My favourite Olympic moment: Halberg's courage rewarded in Rome

With the 2012 London Olympics just around the corner, we thought we would look back at some of our favourite Olympic moments. Today, Ron Palenski, author and New Zealand Sports Hall of Fame chief executive, looks at Murray Halberg's 5000m win at the 1960 Rome Games.

I didn't see it in the flesh, but I still see it in the replays of the mind: the splendour that was Rome, Murray Halberg winning the 5000m at the Olympics in 1960.

His break from the field with four laps to go was bold, but that was how he had won the three miles at the Empire Games in Cardiff two years earlier.

And hadn't he been inspired 30 minutes before by Peter Snell winning the 800m? Hadn't he come to Rome after Cardiff and run the final in his mind's eye two years before anyone else?

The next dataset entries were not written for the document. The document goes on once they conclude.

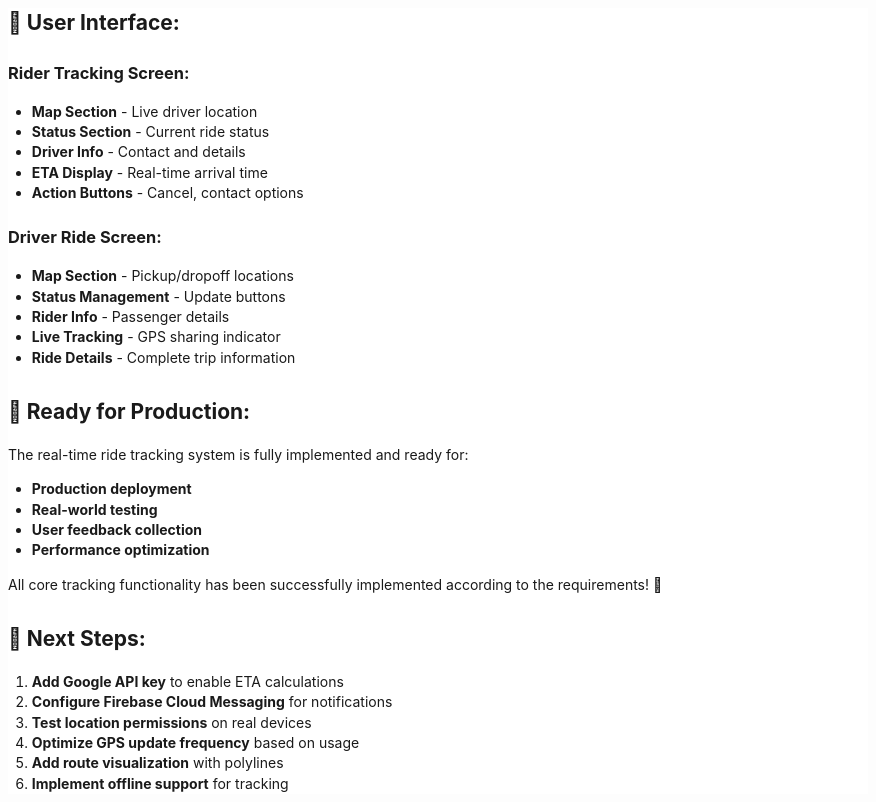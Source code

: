 ## **📱 User Interface:**

### **Rider Tracking Screen:**

- **Map Section** - Live driver location
- **Status Section** - Current ride status
- **Driver Info** - Contact and details
- **ETA Display** - Real-time arrival time
- **Action Buttons** - Cancel, contact options

### **Driver Ride Screen:**

- **Map Section** - Pickup/dropoff locations
- **Status Management** - Update buttons
- **Rider Info** - Passenger details
- **Live Tracking** - GPS sharing indicator
- **Ride Details** - Complete trip information

## **🚀 Ready for Production:**

The real-time ride tracking system is fully implemented and ready for:

- **Production deployment**
- **Real-world testing**
- **User feedback collection**
- **Performance optimization**

All core tracking functionality has been successfully implemented according to the requirements! 🎉

## **🎯 Next Steps:**

1. **Add Google API key** to enable ETA calculations
2. **Configure Firebase Cloud Messaging** for notifications
3. **Test location permissions** on real devices
4. **Optimize GPS update frequency** based on usage
5. **Add route visualization** with polylines
6. **Implement offline support** for tracking
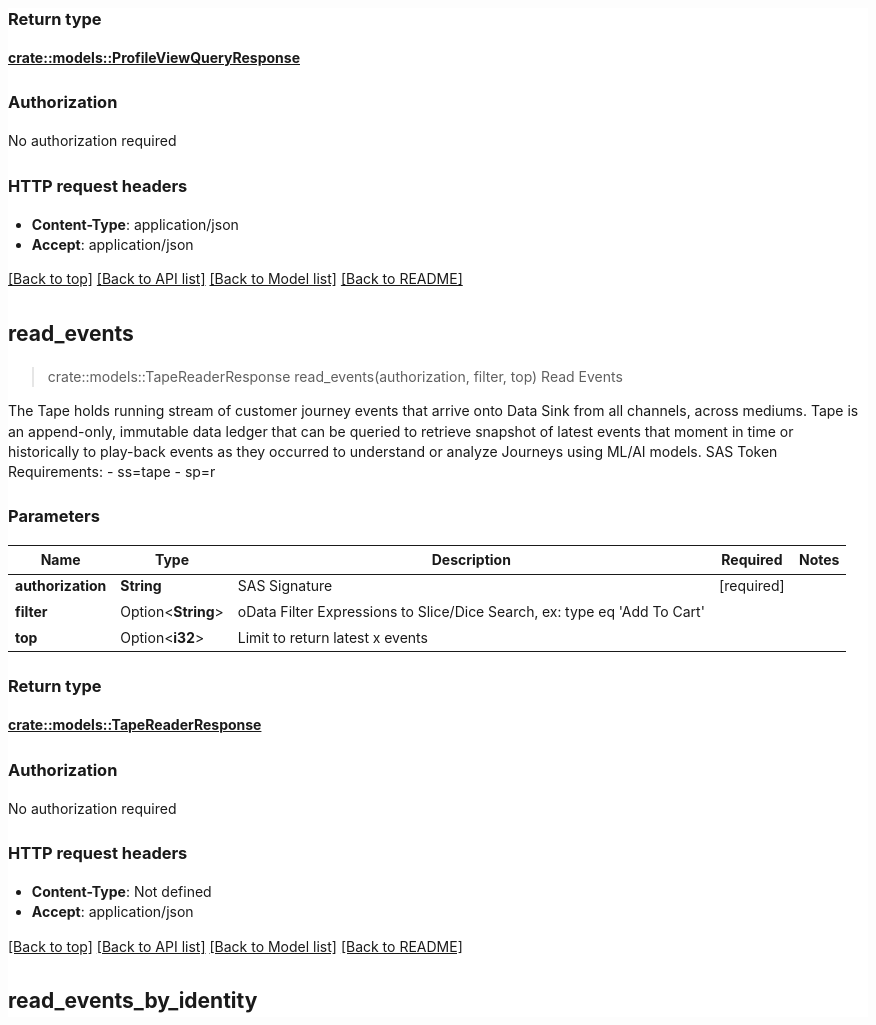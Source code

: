### Return type

[**crate::models::ProfileViewQueryResponse**](profileViewQueryResponse.md)

### Authorization

No authorization required

### HTTP request headers

- **Content-Type**: application/json
- **Accept**: application/json

[[Back to top]](#) [[Back to API list]](../README.md#documentation-for-api-endpoints) [[Back to Model list]](../README.md#documentation-for-models) [[Back to README]](../README.md)


## read_events

> crate::models::TapeReaderResponse read_events(authorization, filter, top)
Read Events

The Tape holds running stream of customer journey events that arrive onto Data Sink from all channels, across mediums. Tape is an append-only, immutable data ledger that can be queried to retrieve snapshot of latest events that moment in time or historically to play-back events as they occurred to understand or analyze Journeys using ML/AI models.  SAS Token Requirements:  - ss=tape  - sp=r

### Parameters


Name | Type | Description  | Required | Notes
------------- | ------------- | ------------- | ------------- | -------------
**authorization** | **String** | SAS Signature | [required] |
**filter** | Option<**String**> | oData Filter Expressions to Slice/Dice Search, ex: type eq 'Add To Cart' |  |
**top** | Option<**i32**> | Limit to return latest x events |  |

### Return type

[**crate::models::TapeReaderResponse**](tapeReaderResponse.md)

### Authorization

No authorization required

### HTTP request headers

- **Content-Type**: Not defined
- **Accept**: application/json

[[Back to top]](#) [[Back to API list]](../README.md#documentation-for-api-endpoints) [[Back to Model list]](../README.md#documentation-for-models) [[Back to README]](../README.md)


## read_events_by_identity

Snell burst on an unsuspecting world. But Halberg was suspected. The German, Hans Grodotzki, and the Pole, Kazimierz Zimny, knew how good he was. They knew he was not the greatest runner to grace a track, but they knew his determination. There must be words for "gritty" in German and Polish.

When Halberg went, the German and the Pole should have gone, too. But they didn't.

They couldn't. The gap opened.

Halberg's task was simple: stay away until the end. He ran and ran; they chased and chased.

Three laps, two laps, the bell.

Someone bellowing out, "Go Muzz! Go Muzz!" could be heard above the crowd's roar. And go he went, until he could go no more.

The gap narrowed, but not enough. Halberg clutched at the white tape, the old athletics signal of victory, as he crossed the line, his body spent his mission accomplished.